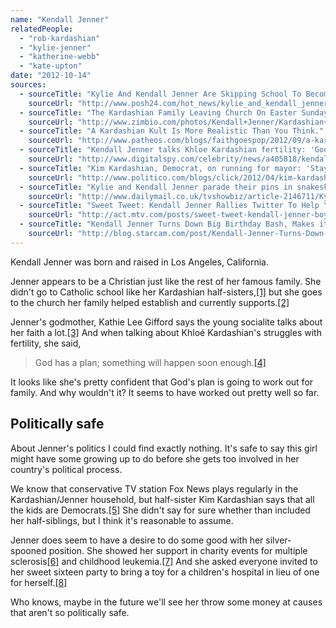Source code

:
 ```yaml
---
name: "Kendall Jenner"
relatedPeople:
  - "rob-kardashian"
  - "kylie-jenner"
  - "katherine-webb"
  - "kate-upton"
date: "2012-10-14"
sources:
  - sourceTitle: "Kylie And Kendall Jenner Are Skipping School To Become Famous!."
    sourceUrl: "http://www.posh24.com/hot_news/kylie_and_kendall_jenner_are_skipping_school_to_become_famous"
  - sourceTitle: "The Kardashian Family Leaving Church On Easter Sunday."
    sourceUrl: "http://www.zimbio.com/photos/Kendall+Jenner/Kardashian+Family+Leaving+Church+Easter+Sunday/rzjOLaWLimM"
  - sourceTitle: "A Kardashian Kult Is More Realistic Than You Think."
    sourceUrl: "http://www.patheos.com/blogs/faithgoespop/2012/09/a-kardashian-kult-is-more-realistic-than-you-think/"
  - sourceTitle: "Kendall Jenner talks Khloe Kardashian fertility: 'God has a plan.'"
    sourceUrl: "http://www.digitalspy.com/celebrity/news/a405818/kendall-jenner-talks-khloe-kardashian-fertility-god-has-a-plan.html"
  - sourceTitle: "Kim Kardashian, Democrat, on running for mayor: 'Stay tuned.'"
    sourceUrl: "http://www.politico.com/blogs/click/2012/04/kim-kardashian-on-running-for-mayor-stay-tuned-121938.html"
  - sourceTitle: "Kylie and Kendall Jenner parade their pins in snakeskin and metallic jeans at a charity event."
    sourceUrl: "http://www.dailymail.co.uk/tvshowbiz/article-2146711/Kylie-Kendall-Jenner-parade-pins-snakeskin-metallic-jeans-charity-event.html"
  - sourceTitle: "Sweet Tweet: Kendall Jenner Rallies Twitter To Help Young Boy With Leukemia."
    sourceUrl: "http://act.mtv.com/posts/sweet-tweet-kendall-jenner-boy-leukemia/"
  - sourceTitle: "Kendall Jenner Turns Down Big Birthday Bash, Makes it Charitable Event Instead."
    sourceUrl: "http://blog.starcam.com/post/Kendall-Jenner-Turns-Down-Big-Birthday-Bash-Makes-it-Charitable-Event-Instead.aspx"
---
```


Kendall Jenner was born and raised in Los Angeles, California.

Jenner appears to be a Christian just like the rest of her famous family. She didn't go to Catholic school like her Kardashian half-sisters,<a class="source-citation" href="http://www.posh24.com/hot_news/kylie_and_kendall_jenner_are_skipping_school_to_become_famous" title="Kylie And Kendall Jenner Are Skipping School To Become Famous!.">[1]</a> but she goes to the church her family helped establish and currently supports.<a class="source-citation" href="http://www.zimbio.com/photos/Kendall+Jenner/Kardashian+Family+Leaving+Church+Easter+Sunday/rzjOLaWLimM" title="The Kardashian Family Leaving Church On Easter Sunday.">[2]</a>

Jenner's godmother, Kathie Lee Gifford says the young socialite talks about her faith a lot.<a class="source-citation" href="http://www.patheos.com/blogs/faithgoespop/2012/09/a-kardashian-kult-is-more-realistic-than-you-think/" title="A Kardashian Kult Is More Realistic Than You Think.">[3]</a> And when talking about Khloé Kardashian's struggles with fertility, she said,

>God has a plan; something will happen soon enough.<a class="source-citation" href="http://www.digitalspy.com/celebrity/news/a405818/kendall-jenner-talks-khloe-kardashian-fertility-god-has-a-plan.html" title="Kendall Jenner talks Khloe Kardashian fertility: &apos;God has a plan.&apos;">[4]</a>

It looks like she's pretty confident that God's plan is going to work out for family. And why wouldn't it? It seems to have worked out pretty well so far.


## Politically safe

About Jenner's politics I could find exactly nothing. It's safe to say this girl might have some growing up to do before she gets too involved in her country's political process.

We know that conservative TV station Fox News plays regularly in the Kardashian/Jenner household, but half-sister Kim Kardashian says that all the kids are Democrats.<a class="source-citation" href="http://www.politico.com/blogs/click/2012/04/kim-kardashian-on-running-for-mayor-stay-tuned-121938.html" title="Kim Kardashian, Democrat, on running for mayor: &apos;Stay tuned.&apos;">[5]</a> She didn't say for sure whether than included her half-siblings, but I think it's reasonable to assume.

Jenner does seem to have a desire to do some good with her silver-spooned position. She showed her support in charity events for multiple sclerosis<a class="source-citation" href="http://www.dailymail.co.uk/tvshowbiz/article-2146711/Kylie-Kendall-Jenner-parade-pins-snakeskin-metallic-jeans-charity-event.html" title="Kylie and Kendall Jenner parade their pins in snakeskin and metallic jeans at a charity event.">[6]</a> and childhood leukemia.<a class="source-citation" href="http://act.mtv.com/posts/sweet-tweet-kendall-jenner-boy-leukemia/" title="Sweet Tweet: Kendall Jenner Rallies Twitter To Help Young Boy With Leukemia.">[7]</a> And she asked everyone invited to her sweet sixteen party to bring a toy for a children's hospital in lieu of one for herself.<a class="source-citation" href="http://blog.starcam.com/post/Kendall-Jenner-Turns-Down-Big-Birthday-Bash-Makes-it-Charitable-Event-Instead.aspx" title="Kendall Jenner Turns Down Big Birthday Bash, Makes it Charitable Event Instead.">[8]</a>

Who knows, maybe in the future we'll see her throw some money at causes that aren't so politically safe.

+++

● PROBLEM TO WORK ON: Pull out all lines of the data with the string "safe".

● TASK RESPONSE:
## Politically safe
About Jenner's politics I could find exactly nothing. It's safe to say this girl might have some growing up to do before she gets too involved in her country's political process.
Who knows, maybe in the future we'll see her throw some money at causes that aren't so politically safe.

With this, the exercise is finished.